Comment vivre avec un corps si gros au milieu de collégiens qui sont
redoutables ?
Avoir ou non de l'argent, avoir ou non le savoir ? Est-ce que des mondes très
différents, quasiment opposés, peuvent se rencontrer, peuvent
se supporter ?
Le mépris et l'indifférence de ceux qui ont de l'argent face à
ceux qui sont différents peuvent mener à toutes les outrances.
Le désir de Loubia pour que son fils réussisse est parfois très perturbant por l'adolescent.
La violence au collège est très bien montrée mais la violence
de la guerre s'insinue aussi au cur de ce roman.
Enzo est hanté par un soldat qui a vécu l'horreur des tranchées,
qui est-il ? Quel rapport a-t-il avec lui ?
Liouba enterre son passé mais celui-ci réapparaît. Elle
semble enfermée dans un mystère qui l'empoisonne.

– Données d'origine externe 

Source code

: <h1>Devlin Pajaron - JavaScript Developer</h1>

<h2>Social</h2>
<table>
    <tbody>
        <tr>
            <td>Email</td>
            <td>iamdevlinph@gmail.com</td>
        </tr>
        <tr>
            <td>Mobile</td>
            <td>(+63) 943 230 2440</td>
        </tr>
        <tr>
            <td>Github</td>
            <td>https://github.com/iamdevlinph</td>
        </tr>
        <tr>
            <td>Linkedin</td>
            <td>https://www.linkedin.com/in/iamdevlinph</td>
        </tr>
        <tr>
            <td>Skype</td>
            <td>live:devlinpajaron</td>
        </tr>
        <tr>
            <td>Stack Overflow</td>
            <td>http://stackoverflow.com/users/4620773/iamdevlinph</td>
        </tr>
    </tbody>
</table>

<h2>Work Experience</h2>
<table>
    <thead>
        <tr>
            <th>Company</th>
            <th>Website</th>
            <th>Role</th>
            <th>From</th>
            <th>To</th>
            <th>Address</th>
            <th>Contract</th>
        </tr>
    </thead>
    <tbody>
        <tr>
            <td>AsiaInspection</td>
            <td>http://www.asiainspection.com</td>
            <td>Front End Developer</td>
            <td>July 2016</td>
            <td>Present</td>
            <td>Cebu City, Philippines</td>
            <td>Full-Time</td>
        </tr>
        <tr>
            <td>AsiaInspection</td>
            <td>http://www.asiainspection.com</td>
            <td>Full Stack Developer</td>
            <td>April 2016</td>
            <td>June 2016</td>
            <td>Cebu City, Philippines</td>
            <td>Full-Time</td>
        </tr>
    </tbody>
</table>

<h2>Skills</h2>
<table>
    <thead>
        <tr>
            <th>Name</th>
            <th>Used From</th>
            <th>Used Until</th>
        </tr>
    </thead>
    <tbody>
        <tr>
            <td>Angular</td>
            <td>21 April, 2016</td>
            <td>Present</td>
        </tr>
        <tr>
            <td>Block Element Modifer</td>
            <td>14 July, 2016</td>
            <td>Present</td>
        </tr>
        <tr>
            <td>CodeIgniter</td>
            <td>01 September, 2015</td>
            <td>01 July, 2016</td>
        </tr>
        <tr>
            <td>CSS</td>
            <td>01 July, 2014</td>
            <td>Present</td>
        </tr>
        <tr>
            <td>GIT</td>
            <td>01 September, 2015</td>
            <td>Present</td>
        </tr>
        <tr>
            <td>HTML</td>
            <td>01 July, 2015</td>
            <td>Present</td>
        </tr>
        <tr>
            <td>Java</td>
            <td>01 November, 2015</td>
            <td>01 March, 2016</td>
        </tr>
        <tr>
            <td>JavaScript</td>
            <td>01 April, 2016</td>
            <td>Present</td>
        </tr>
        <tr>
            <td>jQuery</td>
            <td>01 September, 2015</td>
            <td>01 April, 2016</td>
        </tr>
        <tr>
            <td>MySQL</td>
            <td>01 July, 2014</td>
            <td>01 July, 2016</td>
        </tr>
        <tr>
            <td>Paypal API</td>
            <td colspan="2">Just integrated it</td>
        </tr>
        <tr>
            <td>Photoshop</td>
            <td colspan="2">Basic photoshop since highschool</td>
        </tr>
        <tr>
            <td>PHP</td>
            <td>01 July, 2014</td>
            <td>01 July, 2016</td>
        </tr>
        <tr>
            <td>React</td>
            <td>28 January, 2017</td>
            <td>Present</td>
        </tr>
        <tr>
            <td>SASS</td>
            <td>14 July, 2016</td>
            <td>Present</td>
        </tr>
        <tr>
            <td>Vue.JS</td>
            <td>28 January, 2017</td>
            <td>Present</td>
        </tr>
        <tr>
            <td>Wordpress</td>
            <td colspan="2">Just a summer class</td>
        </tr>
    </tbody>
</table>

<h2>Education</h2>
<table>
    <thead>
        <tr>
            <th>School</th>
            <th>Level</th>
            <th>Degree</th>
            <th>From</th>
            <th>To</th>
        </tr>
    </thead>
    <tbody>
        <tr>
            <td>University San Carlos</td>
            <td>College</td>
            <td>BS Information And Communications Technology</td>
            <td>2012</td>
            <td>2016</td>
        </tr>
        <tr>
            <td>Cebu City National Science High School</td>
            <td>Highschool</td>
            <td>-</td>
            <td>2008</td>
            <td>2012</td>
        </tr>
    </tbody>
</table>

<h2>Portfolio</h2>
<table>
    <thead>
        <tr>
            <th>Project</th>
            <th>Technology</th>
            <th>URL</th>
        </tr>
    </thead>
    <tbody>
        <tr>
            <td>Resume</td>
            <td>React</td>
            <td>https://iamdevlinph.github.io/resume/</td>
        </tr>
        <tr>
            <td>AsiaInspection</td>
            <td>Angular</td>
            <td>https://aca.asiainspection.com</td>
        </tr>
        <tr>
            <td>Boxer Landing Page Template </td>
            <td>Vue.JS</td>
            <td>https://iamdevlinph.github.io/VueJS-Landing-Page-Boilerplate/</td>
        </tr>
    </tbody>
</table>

Enzo voudrait en savoir plus sur ses origines : "Elle aussi devait avoir
un chagrin en sommeil, une peine en cage qui lui donnait parfois l'air méchant
et, tout de suite après, un peu effrayé d'elle-même, et
alors elle demandait pardon. C'était peut-être à ce moment-là
qu'Enzo devait exiger un indice sur son père, quand elle était
dans la honte de son sale caractère et qu'elle avait besoin de la clémence
de son fils."
Comment se libérer des carcans qui étouffent pour vivre enfin
sa vie ?
La fin ouverte permet à chacun d'imaginer la suite, d'être acteur de sa
lecture et de réfléchir sur le sens que l'on donne à sa vie,
sur ce que l'on peut accepter ou non de l'intolérance et de l'ignominie
imposées par les autres. La perception que l'on a de soi-même peut
se modifier en fonction du regard des autres : "
sa
présence ne les avait pas dérangés. Et c'est cela qui étonna
le plus Enzo."
Brigitte Aubonnet
(17/10/13)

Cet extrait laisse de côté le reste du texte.